現在、生き物の生態を知りたければ、テレビ番組やネットで検索すれば動画などが見られますが? やはり、自分の目で確認し、体験することが重要です。
それは、ネットやテレビ番組などで紹介しているものは、ほんの一部だからです。実際には個体の能力や生き物の種類によって様々な生態があります。
例えば、皆から嫌われている「カラス」などは、本当に賢い生き物です。
生き物の賢さを数値化したものが「脳化指数」と言いますが、身体の大きさに脳の大きさや重さの比重です。
人=0.89、イルカ=0.64、チンパンジー=0.30、カラス=0,16、イヌ=0,14、ネコ=0,12です。脳化指数だけで判断すると、頭の良いと言われている人間、イルカ、チンパンジーにつぐ脳化指数であり、人間の言った言葉をそのまま返すオウムやインコより、僅かだが知能の良し悪しは判断出来ます。
私が以前に地元の大学の研究グループと幼稚園児に協力して貰い、カラスの学習能力についての実験を行った事があります。
実験の内容は、人の顔の認識力についてです。正解すると餌の御褒美を用意しました。
空き缶にカラスの好きな「脂身」を入れて、デジタル写真で写した、私の顔の缶だけに餌を入れておきました。
カラスは、とても目がよく、視力は3.0以上と予測され、6倍程度の双眼鏡を人が見ているほど見えています。
但し、さほど嗅覚に関しては鋭くなく、その分、カラスの仲間などの鳴き声は、30種類以上と言われ、警戒鳴きや仲間の位置関係を確認する鳴き方など様々な鳴き声でコミュニケーションしています。
実験では、何回か試して正解率を弾き出しました。何度目かには、私の写真を変装、帽子を被った写真を缶に貼り付け実験しましたら、カラスは正解し、餌を食べられましたが、幼稚園児の10人の内、7人しか正解出来ませんでした。
こうしたことから、幼稚園児は6歳児ですから、カラスの正解率は98%と高い確率なのに対して、6歳児の正解率は70%程度でした。
つまり、学習能力とくに「瞬時記憶」に関しては、カラスの方が6歳児よりもよく、人の7歳ぐらいの学習能力があることが判明しました。
何故、カラスはこんなも賢いのかと思い、死亡したカラスの脳を解剖し、脳神経細胞を顕微鏡で確認したら驚きました。
10gしか無いカラスの脳みそ、大脳と小脳の発達が著しく、人の脳のように皺は少なく、はっきりとしていなのに、それでも賢いのは「脳の大きさや重さ」ではなく「脳神経細胞の密度」ニューロンネットワークの伝達がよいことが分かりました。
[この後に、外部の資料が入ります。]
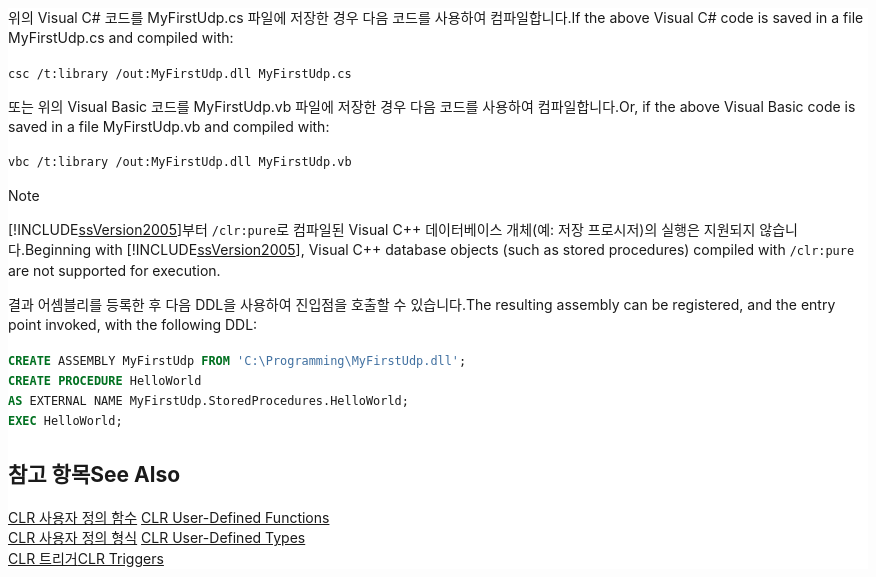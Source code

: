  <span data-ttu-id="88da8-162">위의 Visual C# 코드를 MyFirstUdp.cs 파일에 저장한 경우 다음 코드를 사용하여 컴파일합니다.</span><span class="sxs-lookup"><span data-stu-id="88da8-162">If the above Visual C# code is saved in a file MyFirstUdp.cs and compiled with:</span></span>  
  
```console
csc /t:library /out:MyFirstUdp.dll MyFirstUdp.cs   
```  
  
 <span data-ttu-id="88da8-163">또는 위의 Visual Basic 코드를 MyFirstUdp.vb 파일에 저장한 경우 다음 코드를 사용하여 컴파일합니다.</span><span class="sxs-lookup"><span data-stu-id="88da8-163">Or, if the above Visual Basic code is saved in a file MyFirstUdp.vb and compiled with:</span></span>  
  
```console
vbc /t:library /out:MyFirstUdp.dll MyFirstUdp.vb   
```  
  
> [!NOTE]  
>  <span data-ttu-id="88da8-164">[!INCLUDE[ssVersion2005](../../includes/ssversion2005-md.md)]부터 `/clr:pure`로 컴파일된 Visual C++ 데이터베이스 개체(예: 저장 프로시저)의 실행은 지원되지 않습니다.</span><span class="sxs-lookup"><span data-stu-id="88da8-164">Beginning with [!INCLUDE[ssVersion2005](../../includes/ssversion2005-md.md)], Visual C++ database objects (such as stored procedures) compiled with `/clr:pure` are not supported for execution.</span></span>  
  
 <span data-ttu-id="88da8-165">결과 어셈블리를 등록한 후 다음 DDL을 사용하여 진입점을 호출할 수 있습니다.</span><span class="sxs-lookup"><span data-stu-id="88da8-165">The resulting assembly can be registered, and the entry point invoked, with the following DDL:</span></span>  
  
```sql
CREATE ASSEMBLY MyFirstUdp FROM 'C:\Programming\MyFirstUdp.dll';  
CREATE PROCEDURE HelloWorld  
AS EXTERNAL NAME MyFirstUdp.StoredProcedures.HelloWorld;  
EXEC HelloWorld;  
```  
  
## <a name="see-also"></a><span data-ttu-id="88da8-166">참고 항목</span><span class="sxs-lookup"><span data-stu-id="88da8-166">See Also</span></span>  
 <span data-ttu-id="88da8-167">[CLR 사용자 정의 함수](../../relational-databases/clr-integration-database-objects-user-defined-functions/clr-user-defined-functions.md) </span><span class="sxs-lookup"><span data-stu-id="88da8-167">[CLR User-Defined Functions](../../relational-databases/clr-integration-database-objects-user-defined-functions/clr-user-defined-functions.md) </span></span>  
 <span data-ttu-id="88da8-168">[CLR 사용자 정의 형식](../../relational-databases/clr-integration-database-objects-user-defined-types/clr-user-defined-types.md) </span><span class="sxs-lookup"><span data-stu-id="88da8-168">[CLR User-Defined Types](../../relational-databases/clr-integration-database-objects-user-defined-types/clr-user-defined-types.md) </span></span>  
 [<span data-ttu-id="88da8-169">CLR 트리거</span><span class="sxs-lookup"><span data-stu-id="88da8-169">CLR Triggers</span></span>](../../../2014/database-engine/dev-guide/clr-triggers.md)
私が長年「野鳥観察」を小学校の子供たちに指導して来て、カラスの生態はまだ謎めいたところが沢山あります。鳴き声の種類は専門家の先生が長年の研究から30種類以上確認されています。
以前に、私が何度かカラスの死体や死に際に立ち会った事がありますが、それは他の野鳥と違い、仲間が木の上から悲しげな鳴き声で、私のことを見ていました。それはまるで「仲間の葬儀」をしているのだと思ったほどです。
タカなどに襲われて致命傷を負って亡くなったカラスを葬るように仲間が何羽も鳴き交わします。こうしたことから、「カラスは葬儀」をしていると思われます。
仲間のカラスが、守って上げられなくてごめんとか!可哀想だけどあの世で幸せで居てくれと言って鳴いているように私には感じました。
カラスは嫌われている生き物(野鳥)ですが、決して悪物でもありません。
カラスも子孫繁栄のために必死に生きています。以前にカラスを悪物扱いにして、ゴミを漁る、散らかすという事だけで! 前都知事は2万羽ものカラスを殺処分したことで、都心の生態系が乱れ、ドバトが異常繁殖し、糞害など「動物性由来感染症」が危惧されました。愚かだったのは前都知事でした。
カラスも生き物にも「尊い命」があります。役割を持って「無駄な生き物はこの世には無いということです」。
私が2000年の夏に、こうして野生動物やペットの殺処分、テスト動物の扱いなどに関して苦言を当時の法務大臣に申し立てし、法律の改正を求めて、同年の12月に「愛護法」が制定された経緯があります。
野生の生き物と共に暮らす、共存する世の中でないと環境変化や「動物性由来感染症」などから、新型コロナウィルスのような世界的な脅威にもなるということを私から警鐘を鳴らして参ります。